Scientists collaborate on the development of commercial fusion energy

PPPL physicist Gerrit Kramer with conceptual image of the SPARC fusion reactor. Credit: Collage and Kramer photo by Elle Starkman / PPPL Office of Communications. SPARC image courtesy of Commonwealth Fusion Systems

US Department of Energy (DOE) Princeton Plasma Physics Laboratory (PPPL) collaborates with private industry on cutting-edge fusion research aimed at producing commercial fusion energy. This work, made possible through a public-private grant program from the DOE, supports efforts to develop high-performance fusion-grade plasmas. In one of these projects, PPPL works in coordination with WITH‘s Plasma Science and Fusion Center (PSFC) and Commonwealth Fusion Systems, an MIT start-up that is developing a tokamak fusion device called SPARC.

The objective of the project is to predict the leakage of fast “alpha” particles produced during fusion reactions in SPARC, given the size and potential misalignments of the superconducting magnets that confine the plasma. These particles can create a largely self-heating or “burning” plasma that fuels fusion reactions. The development of hot plasma is a major scientific objective for fusion energy research. However, the leakage of alpha particles could slow or stop the production of fusion energy and damage the interior of the SPARC facility.

New superconducting magnets

The main features of the SPARC machine include its compact size and powerful magnetic fields made possible by the ability of new superconducting magnets to operate at higher fields and stresses than existing superconducting magnets. These features will allow the design and construction of smaller and less expensive fusion facilities, as described in recent publications from the SPARC team – assuming that the fast alpha particles created in fusion reactions can be contained long enough to keep the plasma hot.

“Our research indicates that they can be,” said PPPL physicist Gerrit Kramer, who is participating in the project through the DOE Innovation Network for Fusion Energy (INFUSE) program. The two-year-old program, of which PPPL physicist Ahmed Diallo is deputy director, aims to accelerate the development of the private fusion energy sector through partnerships with national laboratories.

Well confined

“We found that alpha particles are indeed well confined in the SPARC design,” said Kramer, co-author of an article in the Journal of Plasma Physics who reports results. He worked closely with lead author Steven Scott, consultant for Commonwealth Fusion Systems and longtime former physicist at PPPL.

Kramer used the SPIRAL computer code developed at PPPL to verify particle containment. “The code, which simulates the wavy pattern, or ripples, in a magnetic field that could allow the escape of fast particles, showed good containment and a lack of damage to the SPARC walls,” Kramer said. In addition, he added, “the SPIRAL code went well with Finland’s ASCOT code. Although the two codes are completely different, the results were similar. “

The discoveries delighted Scott. “It’s gratifying to see the computational validation of our understanding of ripple-induced losses,” he said, “since I investigated the issue experimentally in the early 1980s for my PhD thesis. .

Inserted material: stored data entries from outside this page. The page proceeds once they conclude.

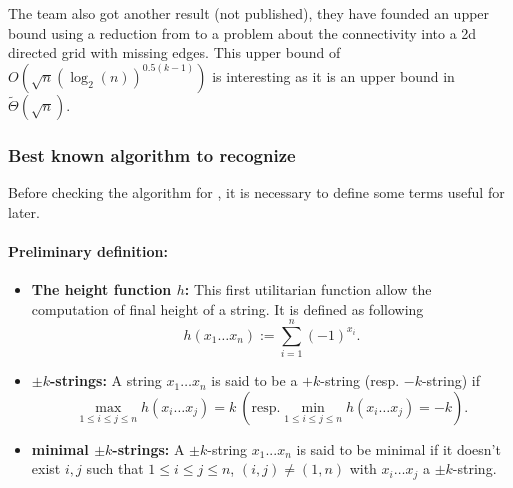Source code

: The team also got another result (not published),
they have founded an upper bound using a reduction from
 to a problem about the connectivity into a 2d
directed grid with missing edges. This upper bound of
$O(\sqrt{n}(\log_2(n))^{0.5(k-1)})$ is interesting as it
is an upper bound in $\tilde{\Theta}(\sqrt{n})$.

\subsubsection{Best known algorithm to recognize }
\label{already_known}

Before checking the algorithm for , it is necessary to define some terms useful
for later.

\paragraph*{\textbf{Preliminary definition:}}

\begin{itemize}
    \item \textbf{The height function $h$:} This first utilitarian function
          allow the computation of final height of a string. It is defined
          as following
          \[h(x_1\ldots x_n) := \sum_{i=1}^n(-1)^{x_i}.\]
    \item \textbf{$\pm k$-strings:} A string $x_1\ldots x_n$ is said to be a $+k$-string
          (resp. $-k$-string) if
          \[\max_{1\leq i\leq j \leq n} h(x_i \ldots x_j) = k\ \left(\textrm{resp.} \min_{1\leq i\leq j \leq n} h(x_i \ldots x_j) = -k\right).\]
    \item \textbf{minimal $\pm k$-strings:} A $\pm k$-string $x_1...x_n$ is said to be minimal
          if it doesn't exist $i, j$ such that $1 \leq i\leq j\leq n$, $(i, j) \neq (1, n)$
          with $x_i\ldots x_j$ a $\pm k$-string.
\end{itemize}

Fusion reactions combine light elements in the form of plasma – the hot, charged state of matter made up of free electrons and atomic nuclei, or ions, which comprises 99% of the visible universe – to generate massive amounts of energy. Scientists around the world seek to create fusion as a virtually unlimited source of energy to generate electricity.

Key tips

Kramer and his colleagues noted that the misalignment of the SPARC magnets will increase the losses induced by the ripple of the fusion particles, which will lead to an increase in power hitting the walls. Their calculations should provide key insights to the SPARC engineering team on how the magnets should be aligned to avoid excessive power loss and wall damage. Correctly aligned magnets will allow for the first time studies on plasma self-heating and the development of improved plasma control techniques in future fusion power plants.

Reference: “Fast-ion physics in SPARC” by online by SD Scott, GJ Kramer, EA Tolman, A. Snicker, J. Varje, K. Särkimäki, JC Wright and P. Rodriguez-Fernandez, September 29, 2020, Journal of Plasma Physics.
DOI: 10.1017 / S0022377820001087

Support for this research comes from Commonwealth Fusion Systems. Support for Kramer comes from the DOE Office of Science INFUSE program. Contributors to the project include physicists from the PSFC; Aalto University in Espoo, Finland; and Chalmers University of Technology in Gothenburg, Sweden.